■ **What the task requires**:
Print the line containing "the Teacher, fearing" and every later line of the records. Keep each one exactly as given, ending with the last.

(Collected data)
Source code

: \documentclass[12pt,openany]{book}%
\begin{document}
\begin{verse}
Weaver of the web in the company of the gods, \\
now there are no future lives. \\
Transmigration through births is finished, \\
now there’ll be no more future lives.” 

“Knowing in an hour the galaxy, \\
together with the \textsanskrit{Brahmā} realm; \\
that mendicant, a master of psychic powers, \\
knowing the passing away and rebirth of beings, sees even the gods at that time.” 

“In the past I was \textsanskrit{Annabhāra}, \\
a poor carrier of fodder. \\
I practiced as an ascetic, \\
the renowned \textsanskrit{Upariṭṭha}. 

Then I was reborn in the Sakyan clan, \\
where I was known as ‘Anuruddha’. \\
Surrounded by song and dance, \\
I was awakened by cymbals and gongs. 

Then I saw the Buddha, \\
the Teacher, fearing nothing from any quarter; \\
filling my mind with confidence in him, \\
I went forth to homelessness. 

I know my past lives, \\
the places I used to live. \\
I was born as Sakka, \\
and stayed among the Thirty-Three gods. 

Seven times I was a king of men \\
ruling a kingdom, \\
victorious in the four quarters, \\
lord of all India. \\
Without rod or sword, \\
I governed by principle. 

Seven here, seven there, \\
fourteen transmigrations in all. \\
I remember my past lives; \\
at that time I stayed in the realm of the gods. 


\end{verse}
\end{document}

■ **Expected output**:
the Teacher, fearing nothing from any quarter; \\
filling my mind with confidence in him, \\
I went forth to homelessness. 

I know my past lives, \\
the places I used to live. \\
I was born as Sakka, \\
and stayed among the Thirty-Three gods. 

Seven times I was a king of men \\
ruling a kingdom, \\
victorious in the four quarters, \\
lord of all India. \\
Without rod or sword, \\
I governed by principle. 

Seven here, seven there, \\
fourteen transmigrations in all. \\
I remember my past lives; \\
at that time I stayed in the realm of the gods. 


\end{verse}
\end{document}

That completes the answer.